HOW TO COMPLETE THIS TASK: Repeat the listing word for word. Leave every picture out.

• • •

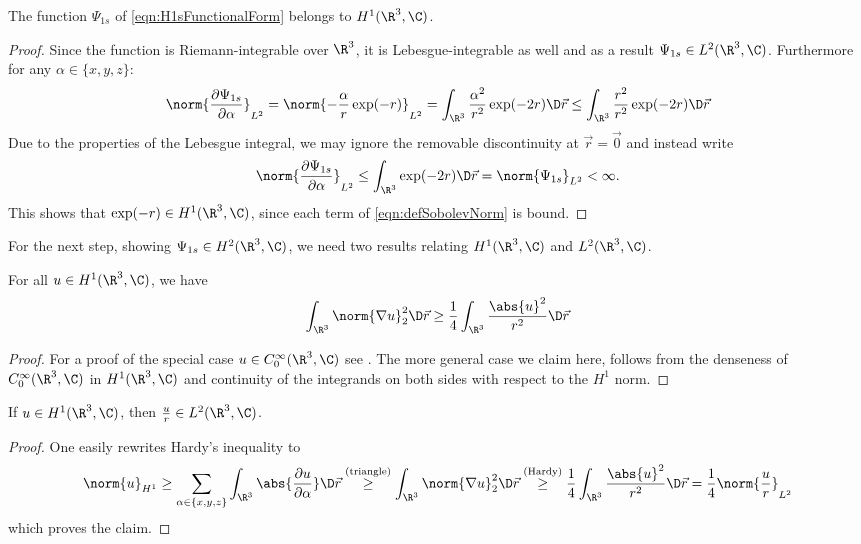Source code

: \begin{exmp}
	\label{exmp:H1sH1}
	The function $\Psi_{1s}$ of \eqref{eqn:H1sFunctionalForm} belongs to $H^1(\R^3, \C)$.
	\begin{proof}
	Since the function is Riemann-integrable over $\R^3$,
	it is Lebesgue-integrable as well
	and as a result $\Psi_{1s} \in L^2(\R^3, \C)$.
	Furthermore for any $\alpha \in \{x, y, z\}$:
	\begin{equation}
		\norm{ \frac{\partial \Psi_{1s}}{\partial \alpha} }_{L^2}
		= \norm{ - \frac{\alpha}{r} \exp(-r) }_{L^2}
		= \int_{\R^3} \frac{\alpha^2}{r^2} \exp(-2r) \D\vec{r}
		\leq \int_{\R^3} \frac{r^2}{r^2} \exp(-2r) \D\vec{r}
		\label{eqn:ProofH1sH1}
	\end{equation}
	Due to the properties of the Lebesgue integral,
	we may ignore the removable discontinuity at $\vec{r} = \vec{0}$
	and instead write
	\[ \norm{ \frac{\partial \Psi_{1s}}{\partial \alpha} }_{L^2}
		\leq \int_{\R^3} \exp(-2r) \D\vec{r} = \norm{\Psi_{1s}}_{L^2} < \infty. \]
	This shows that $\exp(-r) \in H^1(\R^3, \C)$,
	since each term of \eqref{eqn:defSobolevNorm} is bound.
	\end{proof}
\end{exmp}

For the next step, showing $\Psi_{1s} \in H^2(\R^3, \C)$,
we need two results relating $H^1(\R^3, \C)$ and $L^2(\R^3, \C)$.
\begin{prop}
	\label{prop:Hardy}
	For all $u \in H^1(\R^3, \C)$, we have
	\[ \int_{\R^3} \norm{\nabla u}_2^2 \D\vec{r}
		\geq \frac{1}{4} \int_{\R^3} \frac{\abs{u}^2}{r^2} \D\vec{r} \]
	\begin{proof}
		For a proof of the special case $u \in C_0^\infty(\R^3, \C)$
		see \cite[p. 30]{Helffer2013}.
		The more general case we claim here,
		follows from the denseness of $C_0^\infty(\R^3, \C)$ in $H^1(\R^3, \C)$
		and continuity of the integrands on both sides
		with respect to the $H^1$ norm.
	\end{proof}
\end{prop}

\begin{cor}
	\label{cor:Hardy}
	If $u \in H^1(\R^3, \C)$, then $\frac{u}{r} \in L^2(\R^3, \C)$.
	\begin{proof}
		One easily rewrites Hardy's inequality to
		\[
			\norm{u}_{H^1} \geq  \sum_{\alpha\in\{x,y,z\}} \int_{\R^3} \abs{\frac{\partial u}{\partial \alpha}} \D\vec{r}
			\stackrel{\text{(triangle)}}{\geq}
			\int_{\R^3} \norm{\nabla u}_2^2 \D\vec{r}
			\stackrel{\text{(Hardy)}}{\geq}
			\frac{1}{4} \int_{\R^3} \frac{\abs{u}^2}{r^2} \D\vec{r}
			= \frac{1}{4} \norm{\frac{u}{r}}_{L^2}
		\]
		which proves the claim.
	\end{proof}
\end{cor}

• • •

YOUR RESPONSE:
Source code

: \begin{exmp}
	\label{exmp:H1sH1}
	The function $\Psi_{1s}$ of \eqref{eqn:H1sFunctionalForm} belongs to $H^1(\R^3, \C)$.
	\begin{proof}
	Since the function is Riemann-integrable over $\R^3$,
	it is Lebesgue-integrable as well
	and as a result $\Psi_{1s} \in L^2(\R^3, \C)$.
	Furthermore for any $\alpha \in \{x, y, z\}$:
	\begin{equation}
		\norm{ \frac{\partial \Psi_{1s}}{\partial \alpha} }_{L^2}
		= \norm{ - \frac{\alpha}{r} \exp(-r) }_{L^2}
		= \int_{\R^3} \frac{\alpha^2}{r^2} \exp(-2r) \D\vec{r}
		\leq \int_{\R^3} \frac{r^2}{r^2} \exp(-2r) \D\vec{r}
		\label{eqn:ProofH1sH1}
	\end{equation}
	Due to the properties of the Lebesgue integral,
	we may ignore the removable discontinuity at $\vec{r} = \vec{0}$
	and instead write
	\[ \norm{ \frac{\partial \Psi_{1s}}{\partial \alpha} }_{L^2}
		\leq \int_{\R^3} \exp(-2r) \D\vec{r} = \norm{\Psi_{1s}}_{L^2} < \infty. \]
	This shows that $\exp(-r) \in H^1(\R^3, \C)$,
	since each term of \eqref{eqn:defSobolevNorm} is bound.
	\end{proof}
\end{exmp}

For the next step, showing $\Psi_{1s} \in H^2(\R^3, \C)$,
we need two results relating $H^1(\R^3, \C)$ and $L^2(\R^3, \C)$.
\begin{prop}
	\label{prop:Hardy}
	For all $u \in H^1(\R^3, \C)$, we have
	\[ \int_{\R^3} \norm{\nabla u}_2^2 \D\vec{r}
		\geq \frac{1}{4} \int_{\R^3} \frac{\abs{u}^2}{r^2} \D\vec{r} \]
	\begin{proof}
		For a proof of the special case $u \in C_0^\infty(\R^3, \C)$
		see \cite[p. 30]{Helffer2013}.
		The more general case we claim here,
		follows from the denseness of $C_0^\infty(\R^3, \C)$ in $H^1(\R^3, \C)$
		and continuity of the integrands on both sides
		with respect to the $H^1$ norm.
	\end{proof}
\end{prop}

\begin{cor}
	\label{cor:Hardy}
	If $u \in H^1(\R^3, \C)$, then $\frac{u}{r} \in L^2(\R^3, \C)$.
	\begin{proof}
		One easily rewrites Hardy's inequality to
		\[
			\norm{u}_{H^1} \geq  \sum_{\alpha\in\{x,y,z\}} \int_{\R^3} \abs{\frac{\partial u}{\partial \alpha}} \D\vec{r}
			\stackrel{\text{(triangle)}}{\geq}
			\int_{\R^3} \norm{\nabla u}_2^2 \D\vec{r}
			\stackrel{\text{(Hardy)}}{\geq}
			\frac{1}{4} \int_{\R^3} \frac{\abs{u}^2}{r^2} \D\vec{r}
			= \frac{1}{4} \norm{\frac{u}{r}}_{L^2}
		\]
		which proves the claim.
	\end{proof}
\end{cor}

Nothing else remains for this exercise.